• [Available data]:
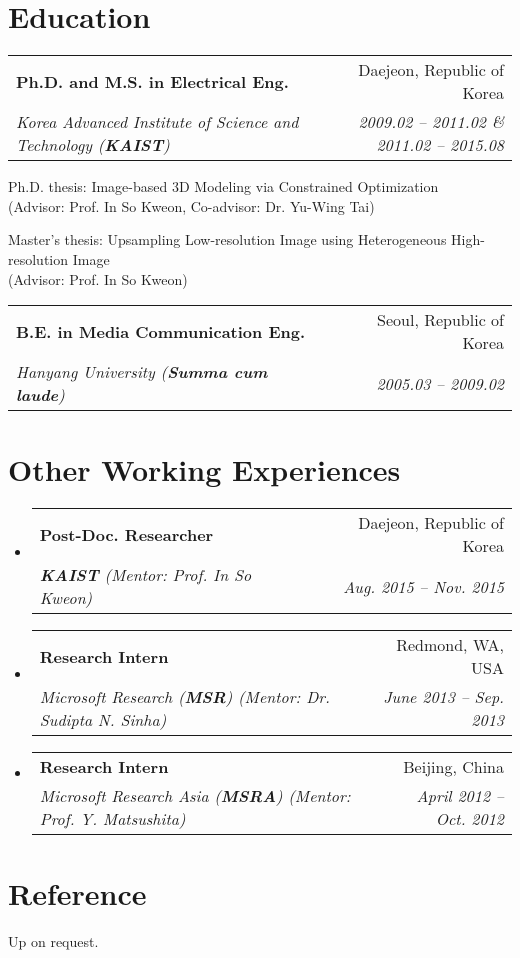 \documentclass[letterpaper,11pt]{article}
\makeatletter
\newcommand{\resumeItem}[1]{
  \small{
  \item{#1 \vspace{-2pt}}
  }
}
\newcommand{\resumeSubheading}[4]{
  \vspace{-2pt}\item
    \begin{tabular*}{0.97\textwidth}[t]{l@{\extracolsep{\fill}}r}
      \textbf{#1} & #2 \\
      \textit{\small#3} & \textit{\small #4} \\
    \end{tabular*}\vspace{-7pt}
}
\newcommand{\resumeSubHeadingListStart}{\begin{itemize}[leftmargin=0.15in, label={}]}
\newcommand{\resumeSubHeadingListEnd}{\end{itemize}}
\newcommand{\resumeItemListStart}{\begin{itemize}}
\newcommand{\resumeItemListEnd}{\end{itemize}\vspace{-5pt}}
\makeatother
\begin{document}
\section{Education}
  \resumeSubHeadingListStart
    \resumeSubheading
      {Ph.D. and M.S. in Electrical Eng.}{Daejeon, Republic of Korea}
      {Korea Advanced Institute of Science and Technology \textnormal{(\textbf{KAIST})}}{2009.02 -- 2011.02 \& 2011.02 -- 2015.08}
        \resumeItemListStart
        \resumeItem{Ph.D. thesis: Image-based 3D Modeling via Constrained Optimization \\(Advisor: Prof. In So Kweon, Co-advisor: Dr. Yu-Wing Tai)}
        \resumeItem{Master's thesis: Upsampling Low-resolution Image using Heterogeneous High-resolution Image \\(Advisor: Prof. In So Kweon)}
        \resumeItemListEnd
    \resumeSubheading
      {B.E. in Media Communication Eng.}{Seoul, Republic of Korea}
      {Hanyang University (\textbf{Summa cum laude})}{2005.03 -- 2009.02}
  \resumeSubHeadingListEnd








\section{Other Working Experiences}
  \resumeSubHeadingListStart    
    \resumeSubheading
      {Post-Doc. Researcher}{Daejeon, Republic of Korea}
      {\textnormal{\textbf{KAIST}} (Mentor: Prof. In So Kweon)}{Aug. 2015 -- Nov. 2015}
    \resumeSubheading
      {Research Intern}{Redmond, WA, USA}
      {Microsoft Research \textnormal{(\textbf{MSR})} (Mentor: Dr. Sudipta N. Sinha)}{June 2013 -- Sep. 2013}
    \resumeSubheading
      {Research Intern}{Beijing, China}
      {Microsoft Research Asia \textnormal{(\textbf{MSRA})} (Mentor: Prof. Y. Matsushita)}{April 2012 -- Oct. 2012}     
  \resumeSubHeadingListEnd

\section{Reference}
  \resumeItemListStart
  \resumeItem{Up on request.}
  \resumeItemListEnd
  
\end{document}
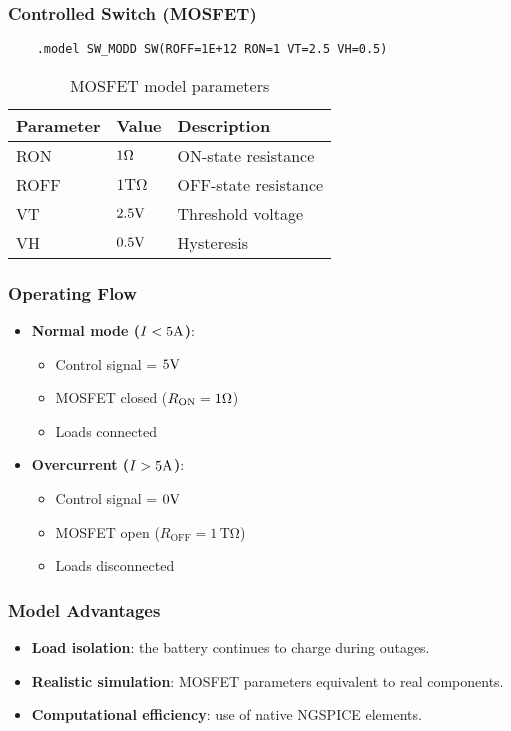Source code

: \subsubsection*{Controlled Switch (MOSFET)}
\begin{verbatim}
    .model SW_MODD SW(ROFF=1E+12 RON=1 VT=2.5 VH=0.5)
\end{verbatim}

\begin{table}[H]
\centering
\begin{tabular}{lll}
\hline
Parameter & Value & Description \\
\hline
RON & $1\ohm$ & ON-state resistance \\
ROFF & $1\si{\tera\ohm}$ & OFF-state resistance \\
VT & $2.5\volt$ & Threshold voltage \\
VH & $0.5\volt$ & Hysteresis \\
\hline
\end{tabular}
\caption{MOSFET model parameters}
\end{table}

\subsubsection*{Operating Flow}
\begin{itemize}
\item \textbf{Normal mode ($I < 5\ampere$)}:
  \begin{itemize}
  \item Control signal = $5\volt$
  \item MOSFET closed ($R_{\text{ON}} = 1\ohm$)
  \item Loads connected
  \end{itemize}

\item \textbf{Overcurrent ($I > 5\ampere$)}:
  \begin{itemize}
  \item Control signal = $0\volt$
  \item MOSFET open ($R_{\text{OFF}} = 1\,\si{\tera\ohm}$)
  \item Loads disconnected
  \end{itemize}
\end{itemize}

\subsubsection*{Model Advantages}
\begin{itemize}
\item \textbf{Load isolation}: the battery continues to charge during outages.
\item \textbf{Realistic simulation}: MOSFET parameters equivalent to real components.
\item \textbf{Computational efficiency}: use of native NGSPICE elements.
\end{itemize}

• [What to produce]: The answer should be the full material above, printed exactly, with no pictures in it.

• [Solution for this exercise]:
 \documentclass[letterpaper,11pt]{article}
\makeatletter
\newcommand{\resumeItem}[1]{
  \small{
  \item{#1 \vspace{-2pt}}
  }
}
\newcommand{\resumeSubheading}[4]{
  \vspace{-2pt}\item
    \begin{tabular*}{0.97\textwidth}[t]{l@{\extracolsep{\fill}}r}
      \textbf{#1} & #2 \\
      \textit{\small#3} & \textit{\small #4} \\
    \end{tabular*}\vspace{-7pt}
}
\newcommand{\resumeSubHeadingListStart}{\begin{itemize}[leftmargin=0.15in, label={}]}
\newcommand{\resumeSubHeadingListEnd}{\end{itemize}}
\newcommand{\resumeItemListStart}{\begin{itemize}}
\newcommand{\resumeItemListEnd}{\end{itemize}\vspace{-5pt}}
\makeatother
\begin{document}
\section{Education}
  \resumeSubHeadingListStart
    \resumeSubheading
      {Ph.D. and M.S. in Electrical Eng.}{Daejeon, Republic of Korea}
      {Korea Advanced Institute of Science and Technology \textnormal{(\textbf{KAIST})}}{2009.02 -- 2011.02 \& 2011.02 -- 2015.08}
        \resumeItemListStart
        \resumeItem{Ph.D. thesis: Image-based 3D Modeling via Constrained Optimization \\(Advisor: Prof. In So Kweon, Co-advisor: Dr. Yu-Wing Tai)}
        \resumeItem{Master's thesis: Upsampling Low-resolution Image using Heterogeneous High-resolution Image \\(Advisor: Prof. In So Kweon)}
        \resumeItemListEnd
    \resumeSubheading
      {B.E. in Media Communication Eng.}{Seoul, Republic of Korea}
      {Hanyang University (\textbf{Summa cum laude})}{2005.03 -- 2009.02}
  \resumeSubHeadingListEnd








\section{Other Working Experiences}
  \resumeSubHeadingListStart    
    \resumeSubheading
      {Post-Doc. Researcher}{Daejeon, Republic of Korea}
      {\textnormal{\textbf{KAIST}} (Mentor: Prof. In So Kweon)}{Aug. 2015 -- Nov. 2015}
    \resumeSubheading
      {Research Intern}{Redmond, WA, USA}
      {Microsoft Research \textnormal{(\textbf{MSR})} (Mentor: Dr. Sudipta N. Sinha)}{June 2013 -- Sep. 2013}
    \resumeSubheading
      {Research Intern}{Beijing, China}
      {Microsoft Research Asia \textnormal{(\textbf{MSRA})} (Mentor: Prof. Y. Matsushita)}{April 2012 -- Oct. 2012}     
  \resumeSubHeadingListEnd

\section{Reference}
  \resumeItemListStart
  \resumeItem{Up on request.}
  \resumeItemListEnd
  
\end{document}
Source code

: \subsubsection*{Controlled Switch (MOSFET)}
\begin{verbatim}
    .model SW_MODD SW(ROFF=1E+12 RON=1 VT=2.5 VH=0.5)
\end{verbatim}

\begin{table}[H]
\centering
\begin{tabular}{lll}
\hline
Parameter & Value & Description \\
\hline
RON & $1\ohm$ & ON-state resistance \\
ROFF & $1\si{\tera\ohm}$ & OFF-state resistance \\
VT & $2.5\volt$ & Threshold voltage \\
VH & $0.5\volt$ & Hysteresis \\
\hline
\end{tabular}
\caption{MOSFET model parameters}
\end{table}

\subsubsection*{Operating Flow}
\begin{itemize}
\item \textbf{Normal mode ($I < 5\ampere$)}:
  \begin{itemize}
  \item Control signal = $5\volt$
  \item MOSFET closed ($R_{\text{ON}} = 1\ohm$)
  \item Loads connected
  \end{itemize}

\item \textbf{Overcurrent ($I > 5\ampere$)}:
  \begin{itemize}
  \item Control signal = $0\volt$
  \item MOSFET open ($R_{\text{OFF}} = 1\,\si{\tera\ohm}$)
  \item Loads disconnected
  \end{itemize}
\end{itemize}

\subsubsection*{Model Advantages}
\begin{itemize}
\item \textbf{Load isolation}: the battery continues to charge during outages.
\item \textbf{Realistic simulation}: MOSFET parameters equivalent to real components.
\item \textbf{Computational efficiency}: use of native NGSPICE elements.
\end{itemize}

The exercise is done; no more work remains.